▶ **What this task involves**
All entries must be given again in full, exactly as they were supplied.

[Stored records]
⁂
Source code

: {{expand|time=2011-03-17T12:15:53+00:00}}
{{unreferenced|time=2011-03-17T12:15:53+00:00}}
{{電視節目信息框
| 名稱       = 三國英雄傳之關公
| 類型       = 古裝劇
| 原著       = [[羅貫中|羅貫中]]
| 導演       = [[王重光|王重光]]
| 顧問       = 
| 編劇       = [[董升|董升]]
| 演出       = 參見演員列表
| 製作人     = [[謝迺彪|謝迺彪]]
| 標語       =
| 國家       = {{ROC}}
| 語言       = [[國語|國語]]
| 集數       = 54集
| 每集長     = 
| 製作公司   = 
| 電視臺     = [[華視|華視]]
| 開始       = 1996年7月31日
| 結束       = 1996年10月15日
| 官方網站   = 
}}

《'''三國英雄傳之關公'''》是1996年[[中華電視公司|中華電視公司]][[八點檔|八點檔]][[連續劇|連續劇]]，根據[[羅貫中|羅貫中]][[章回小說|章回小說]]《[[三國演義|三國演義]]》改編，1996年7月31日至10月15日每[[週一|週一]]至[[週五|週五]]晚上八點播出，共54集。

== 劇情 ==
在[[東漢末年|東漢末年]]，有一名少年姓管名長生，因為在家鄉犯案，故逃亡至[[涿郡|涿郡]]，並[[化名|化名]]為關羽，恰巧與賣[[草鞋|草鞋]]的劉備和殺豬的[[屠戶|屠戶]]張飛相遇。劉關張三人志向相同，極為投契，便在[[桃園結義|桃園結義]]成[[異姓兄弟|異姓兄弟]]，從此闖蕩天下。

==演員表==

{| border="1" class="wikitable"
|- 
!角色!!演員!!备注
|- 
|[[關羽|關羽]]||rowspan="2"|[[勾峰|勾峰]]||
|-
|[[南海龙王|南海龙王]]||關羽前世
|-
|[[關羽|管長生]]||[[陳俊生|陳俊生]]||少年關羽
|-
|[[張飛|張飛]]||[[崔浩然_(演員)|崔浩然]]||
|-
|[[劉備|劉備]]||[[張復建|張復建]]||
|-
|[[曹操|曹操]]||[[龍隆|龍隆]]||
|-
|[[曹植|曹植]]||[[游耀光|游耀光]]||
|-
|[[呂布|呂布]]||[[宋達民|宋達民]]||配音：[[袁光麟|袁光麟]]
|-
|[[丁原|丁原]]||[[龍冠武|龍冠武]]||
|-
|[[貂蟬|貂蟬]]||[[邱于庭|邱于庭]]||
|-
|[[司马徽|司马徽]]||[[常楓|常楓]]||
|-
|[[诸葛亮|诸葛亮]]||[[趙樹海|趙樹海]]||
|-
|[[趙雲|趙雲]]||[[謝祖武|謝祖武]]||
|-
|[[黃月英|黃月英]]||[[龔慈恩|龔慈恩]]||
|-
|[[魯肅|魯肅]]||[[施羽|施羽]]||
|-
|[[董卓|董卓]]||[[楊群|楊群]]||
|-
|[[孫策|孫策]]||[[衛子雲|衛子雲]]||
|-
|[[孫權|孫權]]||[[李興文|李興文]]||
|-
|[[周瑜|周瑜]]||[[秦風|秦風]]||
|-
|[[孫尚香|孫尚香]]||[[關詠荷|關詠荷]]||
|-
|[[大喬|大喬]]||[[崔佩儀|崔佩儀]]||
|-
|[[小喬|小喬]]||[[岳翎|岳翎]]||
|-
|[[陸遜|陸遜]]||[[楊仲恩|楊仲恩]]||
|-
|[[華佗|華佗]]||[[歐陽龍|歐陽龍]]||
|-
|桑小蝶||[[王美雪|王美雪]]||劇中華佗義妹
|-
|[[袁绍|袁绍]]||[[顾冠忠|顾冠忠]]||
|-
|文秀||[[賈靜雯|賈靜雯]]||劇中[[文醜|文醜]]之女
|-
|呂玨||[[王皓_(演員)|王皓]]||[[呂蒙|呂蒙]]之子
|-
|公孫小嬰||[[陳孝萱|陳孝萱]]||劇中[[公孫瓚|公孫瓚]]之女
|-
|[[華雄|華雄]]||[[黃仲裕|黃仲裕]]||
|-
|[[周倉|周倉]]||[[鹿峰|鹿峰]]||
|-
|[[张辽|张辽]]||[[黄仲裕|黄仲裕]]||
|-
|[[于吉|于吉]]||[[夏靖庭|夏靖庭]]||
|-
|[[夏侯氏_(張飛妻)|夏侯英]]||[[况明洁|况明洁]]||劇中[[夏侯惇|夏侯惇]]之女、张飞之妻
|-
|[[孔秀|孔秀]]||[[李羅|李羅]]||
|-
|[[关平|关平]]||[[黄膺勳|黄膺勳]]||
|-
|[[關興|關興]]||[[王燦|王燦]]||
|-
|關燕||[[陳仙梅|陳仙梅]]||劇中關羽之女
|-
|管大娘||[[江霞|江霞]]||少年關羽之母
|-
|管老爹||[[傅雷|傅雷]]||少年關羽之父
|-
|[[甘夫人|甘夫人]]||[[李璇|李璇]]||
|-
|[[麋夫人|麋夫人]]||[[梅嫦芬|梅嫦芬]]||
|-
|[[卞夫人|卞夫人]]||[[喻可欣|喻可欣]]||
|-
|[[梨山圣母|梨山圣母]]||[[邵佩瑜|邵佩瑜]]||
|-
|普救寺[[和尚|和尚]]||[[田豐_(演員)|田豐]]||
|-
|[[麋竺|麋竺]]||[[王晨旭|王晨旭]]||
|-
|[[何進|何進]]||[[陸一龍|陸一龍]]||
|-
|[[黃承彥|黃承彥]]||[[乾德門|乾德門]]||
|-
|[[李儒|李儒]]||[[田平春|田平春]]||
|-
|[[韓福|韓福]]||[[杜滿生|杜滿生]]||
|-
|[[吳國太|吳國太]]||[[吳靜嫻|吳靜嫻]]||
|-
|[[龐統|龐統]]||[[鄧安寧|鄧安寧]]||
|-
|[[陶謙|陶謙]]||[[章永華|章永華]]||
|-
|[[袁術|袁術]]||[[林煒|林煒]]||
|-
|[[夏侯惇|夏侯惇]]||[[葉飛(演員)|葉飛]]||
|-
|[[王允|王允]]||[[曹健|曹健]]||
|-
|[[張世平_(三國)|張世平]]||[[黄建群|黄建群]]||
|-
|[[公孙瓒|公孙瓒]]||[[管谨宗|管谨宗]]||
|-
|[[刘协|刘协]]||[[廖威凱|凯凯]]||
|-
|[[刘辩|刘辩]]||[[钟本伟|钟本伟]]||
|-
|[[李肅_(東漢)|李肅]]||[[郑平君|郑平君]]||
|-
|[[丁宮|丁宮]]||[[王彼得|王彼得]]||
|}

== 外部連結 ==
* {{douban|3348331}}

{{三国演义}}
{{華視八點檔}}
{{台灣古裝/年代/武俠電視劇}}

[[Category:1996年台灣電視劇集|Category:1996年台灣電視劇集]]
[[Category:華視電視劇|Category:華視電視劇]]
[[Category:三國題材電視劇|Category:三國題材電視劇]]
⁂
▶ **Result of the exercise**
Source code

: {{expand|time=2011-03-17T12:15:53+00:00}}
{{unreferenced|time=2011-03-17T12:15:53+00:00}}
{{電視節目信息框
| 名稱       = 三國英雄傳之關公
| 類型       = 古裝劇
| 原著       = [[羅貫中|羅貫中]]
| 導演       = [[王重光|王重光]]
| 顧問       = 
| 編劇       = [[董升|董升]]
| 演出       = 參見演員列表
| 製作人     = [[謝迺彪|謝迺彪]]
| 標語       =
| 國家       = {{ROC}}
| 語言       = [[國語|國語]]
| 集數       = 54集
| 每集長     = 
| 製作公司   = 
| 電視臺     = [[華視|華視]]
| 開始       = 1996年7月31日
| 結束       = 1996年10月15日
| 官方網站   = 
}}

《'''三國英雄傳之關公'''》是1996年[[中華電視公司|中華電視公司]][[八點檔|八點檔]][[連續劇|連續劇]]，根據[[羅貫中|羅貫中]][[章回小說|章回小說]]《[[三國演義|三國演義]]》改編，1996年7月31日至10月15日每[[週一|週一]]至[[週五|週五]]晚上八點播出，共54集。

== 劇情 ==
在[[東漢末年|東漢末年]]，有一名少年姓管名長生，因為在家鄉犯案，故逃亡至[[涿郡|涿郡]]，並[[化名|化名]]為關羽，恰巧與賣[[草鞋|草鞋]]的劉備和殺豬的[[屠戶|屠戶]]張飛相遇。劉關張三人志向相同，極為投契，便在[[桃園結義|桃園結義]]成[[異姓兄弟|異姓兄弟]]，從此闖蕩天下。

==演員表==

{| border="1" class="wikitable"
|- 
!角色!!演員!!备注
|- 
|[[關羽|關羽]]||rowspan="2"|[[勾峰|勾峰]]||
|-
|[[南海龙王|南海龙王]]||關羽前世
|-
|[[關羽|管長生]]||[[陳俊生|陳俊生]]||少年關羽
|-
|[[張飛|張飛]]||[[崔浩然_(演員)|崔浩然]]||
|-
|[[劉備|劉備]]||[[張復建|張復建]]||
|-
|[[曹操|曹操]]||[[龍隆|龍隆]]||
|-
|[[曹植|曹植]]||[[游耀光|游耀光]]||
|-
|[[呂布|呂布]]||[[宋達民|宋達民]]||配音：[[袁光麟|袁光麟]]
|-
|[[丁原|丁原]]||[[龍冠武|龍冠武]]||
|-
|[[貂蟬|貂蟬]]||[[邱于庭|邱于庭]]||
|-
|[[司马徽|司马徽]]||[[常楓|常楓]]||
|-
|[[诸葛亮|诸葛亮]]||[[趙樹海|趙樹海]]||
|-
|[[趙雲|趙雲]]||[[謝祖武|謝祖武]]||
|-
|[[黃月英|黃月英]]||[[龔慈恩|龔慈恩]]||
|-
|[[魯肅|魯肅]]||[[施羽|施羽]]||
|-
|[[董卓|董卓]]||[[楊群|楊群]]||
|-
|[[孫策|孫策]]||[[衛子雲|衛子雲]]||
|-
|[[孫權|孫權]]||[[李興文|李興文]]||
|-
|[[周瑜|周瑜]]||[[秦風|秦風]]||
|-
|[[孫尚香|孫尚香]]||[[關詠荷|關詠荷]]||
|-
|[[大喬|大喬]]||[[崔佩儀|崔佩儀]]||
|-
|[[小喬|小喬]]||[[岳翎|岳翎]]||
|-
|[[陸遜|陸遜]]||[[楊仲恩|楊仲恩]]||
|-
|[[華佗|華佗]]||[[歐陽龍|歐陽龍]]||
|-
|桑小蝶||[[王美雪|王美雪]]||劇中華佗義妹
|-
|[[袁绍|袁绍]]||[[顾冠忠|顾冠忠]]||
|-
|文秀||[[賈靜雯|賈靜雯]]||劇中[[文醜|文醜]]之女
|-
|呂玨||[[王皓_(演員)|王皓]]||[[呂蒙|呂蒙]]之子
|-
|公孫小嬰||[[陳孝萱|陳孝萱]]||劇中[[公孫瓚|公孫瓚]]之女
|-
|[[華雄|華雄]]||[[黃仲裕|黃仲裕]]||
|-
|[[周倉|周倉]]||[[鹿峰|鹿峰]]||
|-
|[[张辽|张辽]]||[[黄仲裕|黄仲裕]]||
|-
|[[于吉|于吉]]||[[夏靖庭|夏靖庭]]||
|-
|[[夏侯氏_(張飛妻)|夏侯英]]||[[况明洁|况明洁]]||劇中[[夏侯惇|夏侯惇]]之女、张飞之妻
|-
|[[孔秀|孔秀]]||[[李羅|李羅]]||
|-
|[[关平|关平]]||[[黄膺勳|黄膺勳]]||
|-
|[[關興|關興]]||[[王燦|王燦]]||
|-
|關燕||[[陳仙梅|陳仙梅]]||劇中關羽之女
|-
|管大娘||[[江霞|江霞]]||少年關羽之母
|-
|管老爹||[[傅雷|傅雷]]||少年關羽之父
|-
|[[甘夫人|甘夫人]]||[[李璇|李璇]]||
|-
|[[麋夫人|麋夫人]]||[[梅嫦芬|梅嫦芬]]||
|-
|[[卞夫人|卞夫人]]||[[喻可欣|喻可欣]]||
|-
|[[梨山圣母|梨山圣母]]||[[邵佩瑜|邵佩瑜]]||
|-
|普救寺[[和尚|和尚]]||[[田豐_(演員)|田豐]]||
|-
|[[麋竺|麋竺]]||[[王晨旭|王晨旭]]||
|-
|[[何進|何進]]||[[陸一龍|陸一龍]]||
|-
|[[黃承彥|黃承彥]]||[[乾德門|乾德門]]||
|-
|[[李儒|李儒]]||[[田平春|田平春]]||
|-
|[[韓福|韓福]]||[[杜滿生|杜滿生]]||
|-
|[[吳國太|吳國太]]||[[吳靜嫻|吳靜嫻]]||
|-
|[[龐統|龐統]]||[[鄧安寧|鄧安寧]]||
|-
|[[陶謙|陶謙]]||[[章永華|章永華]]||
|-
|[[袁術|袁術]]||[[林煒|林煒]]||
|-
|[[夏侯惇|夏侯惇]]||[[葉飛(演員)|葉飛]]||
|-
|[[王允|王允]]||[[曹健|曹健]]||
|-
|[[張世平_(三國)|張世平]]||[[黄建群|黄建群]]||
|-
|[[公孙瓒|公孙瓒]]||[[管谨宗|管谨宗]]||
|-
|[[刘协|刘协]]||[[廖威凱|凯凯]]||
|-
|[[刘辩|刘辩]]||[[钟本伟|钟本伟]]||
|-
|[[李肅_(東漢)|李肅]]||[[郑平君|郑平君]]||
|-
|[[丁宮|丁宮]]||[[王彼得|王彼得]]||
|}

== 外部連結 ==
* {{douban|3348331}}

{{三国演义}}
{{華視八點檔}}
{{台灣古裝/年代/武俠電視劇}}

[[Category:1996年台灣電視劇集|Category:1996年台灣電視劇集]]
[[Category:華視電視劇|Category:華視電視劇]]
[[Category:三國題材電視劇|Category:三國題材電視劇]]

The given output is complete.